Representations and Warranties of Subco.

Subco represents and warrants to and in favour of Lucid as follows, and acknowledges that Lucid is relying upon such representations and warranties:
 
(a)
Subco is a corporation existing under the laws of the province of Ontario;

(b)
Subco has the power and capacity and is duly authorized to execute and deliver, and perform its obligations under, this Agreement and this Agreement is a valid and binding agreement, enforceable against Subco in accordance with its terms (subject to such limitations and prohibitions as may exist or may be enacted in Applicable Laws relating to bankruptcy, insolvency, liquidation, moratorium, reorganization, arrangement or winding-up and other laws, rules and regulations of general application affecting the rights, powers, privileges, remedies and/or interests of creditors generally) and no other proceeding on the part of Subco, other than the approval of the Amalgamation by FSD, as sole shareholder of Subco, is necessary to authorize the transactions contemplated under this Agreement;

(c)
Subco has been incorporated solely for the purpose of the Amalgamation and has never carried on any active business (other than such business required in connection with the Amalgamation), and has no material assets and no liabilities;

(d)
there is no requirement for Subco to make any filing with, give any notice to, or obtain any authorization of, any Governmental Authority, or to obtain any consent, approval or authorization of any other Person, in connection with the lawful completion of the transactions contemplated by this Agreement, including specifically the Amalgamation, except for the filing of Articles of Amalgamation giving effect to the Amalgamation and other filings, notifications and authorizations required under applicable securities laws;

(e)
there is no Action pending or, to the knowledge of Subco, threatened, against or affecting Subco at law or in equity or before or by any federal, state, provincial, municipal or other governmental department, commission, board, bureau, agency or instrumentality; and

(f)
the authorized capital of Subco consists of an unlimited number of Subco Shares.

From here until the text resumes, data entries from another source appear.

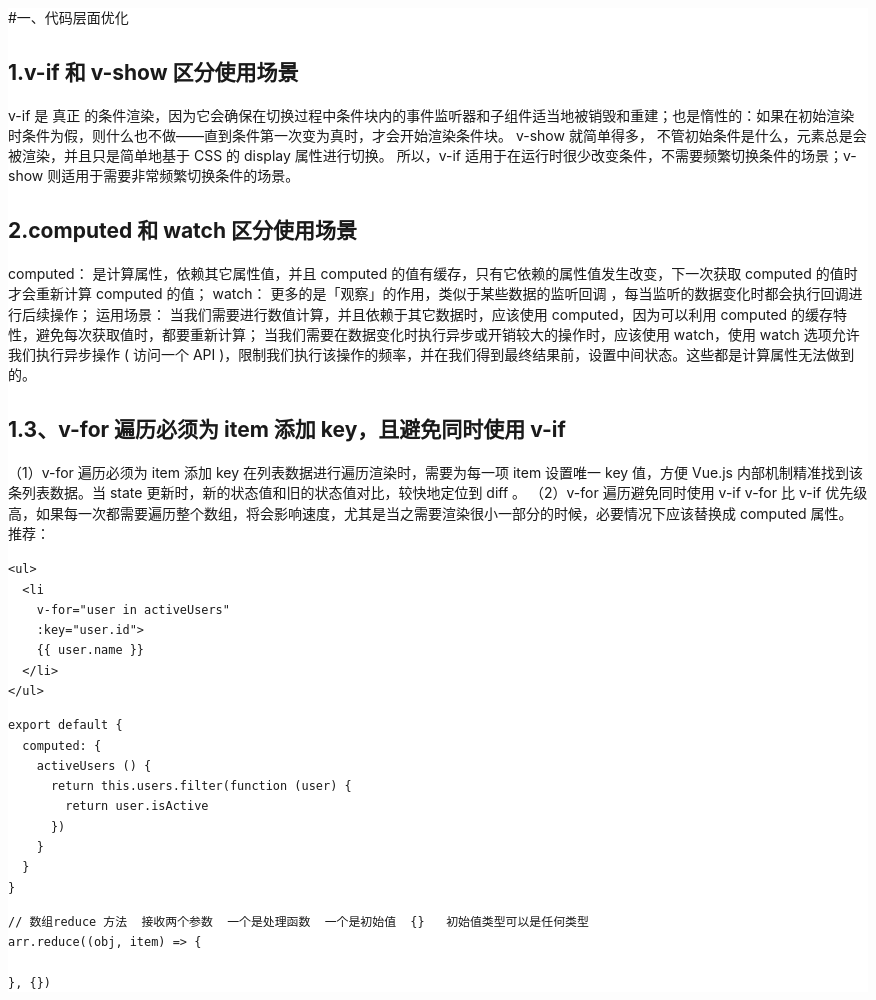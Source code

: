 #一、代码层面优化

**1.v-if 和 v-show 区分使用场景**
   ------
v-if 是 真正 的条件渲染，因为它会确保在切换过程中条件块内的事件监听器和子组件适当地被销毁和重建；也是惰性的：如果在初始渲染时条件为假，则什么也不做——直到条件第一次变为真时，才会开始渲染条件块。
v-show 就简单得多， 不管初始条件是什么，元素总是会被渲染，并且只是简单地基于 CSS 的 display 属性进行切换。
所以，v-if 适用于在运行时很少改变条件，不需要频繁切换条件的场景；v-show 则适用于需要非常频繁切换条件的场景。

**2.computed 和 watch 区分使用场景**
   ---
computed： 是计算属性，依赖其它属性值，并且 computed 的值有缓存，只有它依赖的属性值发生改变，下一次获取 computed 的值时才会重新计算 computed 的值；
watch： 更多的是「观察」的作用，类似于某些数据的监听回调 ，每当监听的数据变化时都会执行回调进行后续操作；
运用场景：
当我们需要进行数值计算，并且依赖于其它数据时，应该使用 computed，因为可以利用 computed 的缓存特性，避免每次获取值时，都要重新计算；
当我们需要在数据变化时执行异步或开销较大的操作时，应该使用 watch，使用 watch 选项允许我们执行异步操作 ( 访问一个 API )，限制我们执行该操作的频率，并在我们得到最终结果前，设置中间状态。这些都是计算属性无法做到的。

**1.3、v-for 遍历必须为 item 添加 key，且避免同时使用 v-if**
  ---
（1）v-for 遍历必须为 item 添加 key
在列表数据进行遍历渲染时，需要为每一项 item 设置唯一 key 值，方便 Vue.js 内部机制精准找到该条列表数据。当 state 更新时，新的状态值和旧的状态值对比，较快地定位到 diff 。
（2）v-for 遍历避免同时使用 v-if
v-for 比 v-if 优先级高，如果每一次都需要遍历整个数组，将会影响速度，尤其是当之需要渲染很小一部分的时候，必要情况下应该替换成 computed 属性。
推荐：
```vue
<ul>
  <li
    v-for="user in activeUsers"
    :key="user.id">
    {{ user.name }}
  </li>
</ul>
```
```ecmascript 6
export default {
  computed: {
    activeUsers () {
      return this.users.filter(function (user) {
        return user.isActive
      })
    }
  }
}
```

```ecmascript 6
// 数组reduce 方法  接收两个参数  一个是处理函数  一个是初始值  {}   初始值类型可以是任何类型
arr.reduce((obj, item) => {
    
}, {})
```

An aggregate of 100 Subco Shares are issued and outstanding, all of which are owned by FSD. All outstanding Subco Shares have been duly authorized and validly issued, and are fully paid and non-assessable and are not subject to, nor issued in violation of, any pre-emptive rights. No Person holds any securities convertible or exchangeable into securities of Subco, or now has any agreement, warrant, option, right or privilege (whether pre-emptive or contractual) being or capable of becoming an agreement, option or right for the purchase, subscription or issuance of any unissued shares or securities (including convertible securities) of Subco.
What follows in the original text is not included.